Reproduce exactly, from the data that follows, the line with "proceed with caution.", the line with "When Armsmaster and", and every line that lies between them.

[Provided material]
_____

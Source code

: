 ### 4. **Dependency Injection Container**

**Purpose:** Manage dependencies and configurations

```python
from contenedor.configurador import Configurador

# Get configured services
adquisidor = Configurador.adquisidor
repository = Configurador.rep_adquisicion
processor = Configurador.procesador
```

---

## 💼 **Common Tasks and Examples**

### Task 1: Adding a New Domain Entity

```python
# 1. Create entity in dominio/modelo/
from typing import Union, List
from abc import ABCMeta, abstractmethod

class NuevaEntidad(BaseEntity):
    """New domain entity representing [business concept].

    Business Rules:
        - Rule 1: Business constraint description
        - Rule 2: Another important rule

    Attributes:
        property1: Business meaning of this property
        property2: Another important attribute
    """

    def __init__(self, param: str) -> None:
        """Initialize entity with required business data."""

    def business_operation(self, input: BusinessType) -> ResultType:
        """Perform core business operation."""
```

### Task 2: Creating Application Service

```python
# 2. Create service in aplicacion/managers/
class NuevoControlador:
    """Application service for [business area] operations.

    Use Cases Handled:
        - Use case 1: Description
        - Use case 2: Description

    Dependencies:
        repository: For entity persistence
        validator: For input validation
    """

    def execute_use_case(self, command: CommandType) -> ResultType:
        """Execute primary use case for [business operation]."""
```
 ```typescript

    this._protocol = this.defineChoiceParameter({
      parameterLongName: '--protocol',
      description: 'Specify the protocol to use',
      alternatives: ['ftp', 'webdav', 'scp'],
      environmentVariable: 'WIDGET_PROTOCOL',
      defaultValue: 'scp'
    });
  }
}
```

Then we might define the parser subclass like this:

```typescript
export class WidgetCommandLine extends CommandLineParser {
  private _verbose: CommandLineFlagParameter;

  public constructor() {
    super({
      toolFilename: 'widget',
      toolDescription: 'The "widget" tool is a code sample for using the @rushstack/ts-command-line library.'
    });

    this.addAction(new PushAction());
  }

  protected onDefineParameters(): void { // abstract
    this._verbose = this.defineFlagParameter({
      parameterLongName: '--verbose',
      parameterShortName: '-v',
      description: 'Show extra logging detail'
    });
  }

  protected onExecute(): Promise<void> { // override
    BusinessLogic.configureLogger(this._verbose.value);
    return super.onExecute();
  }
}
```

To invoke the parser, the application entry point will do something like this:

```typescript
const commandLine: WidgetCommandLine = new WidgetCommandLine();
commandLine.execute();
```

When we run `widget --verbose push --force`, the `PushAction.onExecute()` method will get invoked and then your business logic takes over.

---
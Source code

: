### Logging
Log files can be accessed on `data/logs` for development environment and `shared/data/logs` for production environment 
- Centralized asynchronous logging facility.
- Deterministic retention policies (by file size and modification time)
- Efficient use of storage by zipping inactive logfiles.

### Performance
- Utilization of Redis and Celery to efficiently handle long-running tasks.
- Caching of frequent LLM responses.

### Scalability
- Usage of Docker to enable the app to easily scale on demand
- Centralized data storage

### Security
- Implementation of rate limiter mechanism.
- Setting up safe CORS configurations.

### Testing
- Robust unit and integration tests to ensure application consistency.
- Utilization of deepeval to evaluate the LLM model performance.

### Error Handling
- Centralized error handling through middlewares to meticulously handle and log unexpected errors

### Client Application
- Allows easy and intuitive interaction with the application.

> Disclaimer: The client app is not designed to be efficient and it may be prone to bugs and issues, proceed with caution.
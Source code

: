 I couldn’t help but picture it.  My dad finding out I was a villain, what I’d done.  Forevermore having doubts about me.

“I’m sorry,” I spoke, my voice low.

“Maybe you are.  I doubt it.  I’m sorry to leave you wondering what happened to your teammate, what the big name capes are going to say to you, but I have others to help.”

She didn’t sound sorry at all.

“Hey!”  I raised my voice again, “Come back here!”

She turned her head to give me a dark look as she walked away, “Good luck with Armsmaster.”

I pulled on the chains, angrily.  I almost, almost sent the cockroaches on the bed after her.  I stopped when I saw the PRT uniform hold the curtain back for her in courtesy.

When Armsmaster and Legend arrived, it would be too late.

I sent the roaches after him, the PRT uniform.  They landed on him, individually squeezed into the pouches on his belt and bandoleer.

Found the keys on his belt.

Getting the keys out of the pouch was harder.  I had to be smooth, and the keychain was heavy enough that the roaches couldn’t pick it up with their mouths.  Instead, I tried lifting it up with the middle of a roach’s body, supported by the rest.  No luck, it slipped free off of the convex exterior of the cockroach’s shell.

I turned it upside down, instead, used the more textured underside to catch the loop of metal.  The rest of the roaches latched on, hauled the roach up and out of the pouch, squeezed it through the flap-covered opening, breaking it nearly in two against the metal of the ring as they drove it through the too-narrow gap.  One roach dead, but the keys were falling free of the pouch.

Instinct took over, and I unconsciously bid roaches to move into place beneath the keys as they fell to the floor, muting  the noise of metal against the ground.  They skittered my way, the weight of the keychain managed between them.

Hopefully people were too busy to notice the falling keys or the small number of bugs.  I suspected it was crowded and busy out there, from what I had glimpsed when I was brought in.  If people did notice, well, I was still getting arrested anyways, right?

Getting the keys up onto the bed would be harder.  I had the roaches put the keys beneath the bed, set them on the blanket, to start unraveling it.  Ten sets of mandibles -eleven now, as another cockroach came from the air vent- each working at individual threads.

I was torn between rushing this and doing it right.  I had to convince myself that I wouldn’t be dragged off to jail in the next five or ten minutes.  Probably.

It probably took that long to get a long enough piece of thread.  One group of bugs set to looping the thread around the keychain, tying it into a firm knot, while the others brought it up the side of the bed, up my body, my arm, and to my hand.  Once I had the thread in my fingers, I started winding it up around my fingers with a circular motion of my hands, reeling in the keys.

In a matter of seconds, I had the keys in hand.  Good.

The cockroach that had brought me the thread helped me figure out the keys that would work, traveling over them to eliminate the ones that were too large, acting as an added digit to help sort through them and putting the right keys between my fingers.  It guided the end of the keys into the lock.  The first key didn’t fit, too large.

_____

[Result below]
> Disclaimer: The client app is not designed to be efficient and it may be prone to bugs and issues, proceed with caution.
Source code

: I couldn’t help but picture it.  My dad finding out I was a villain, what I’d done.  Forevermore having doubts about me.

“I’m sorry,” I spoke, my voice low.

“Maybe you are.  I doubt it.  I’m sorry to leave you wondering what happened to your teammate, what the big name capes are going to say to you, but I have others to help.”

She didn’t sound sorry at all.

“Hey!”  I raised my voice again, “Come back here!”

She turned her head to give me a dark look as she walked away, “Good luck with Armsmaster.”

I pulled on the chains, angrily.  I almost, almost sent the cockroaches on the bed after her.  I stopped when I saw the PRT uniform hold the curtain back for her in courtesy.

When Armsmaster and Legend arrived, it would be too late.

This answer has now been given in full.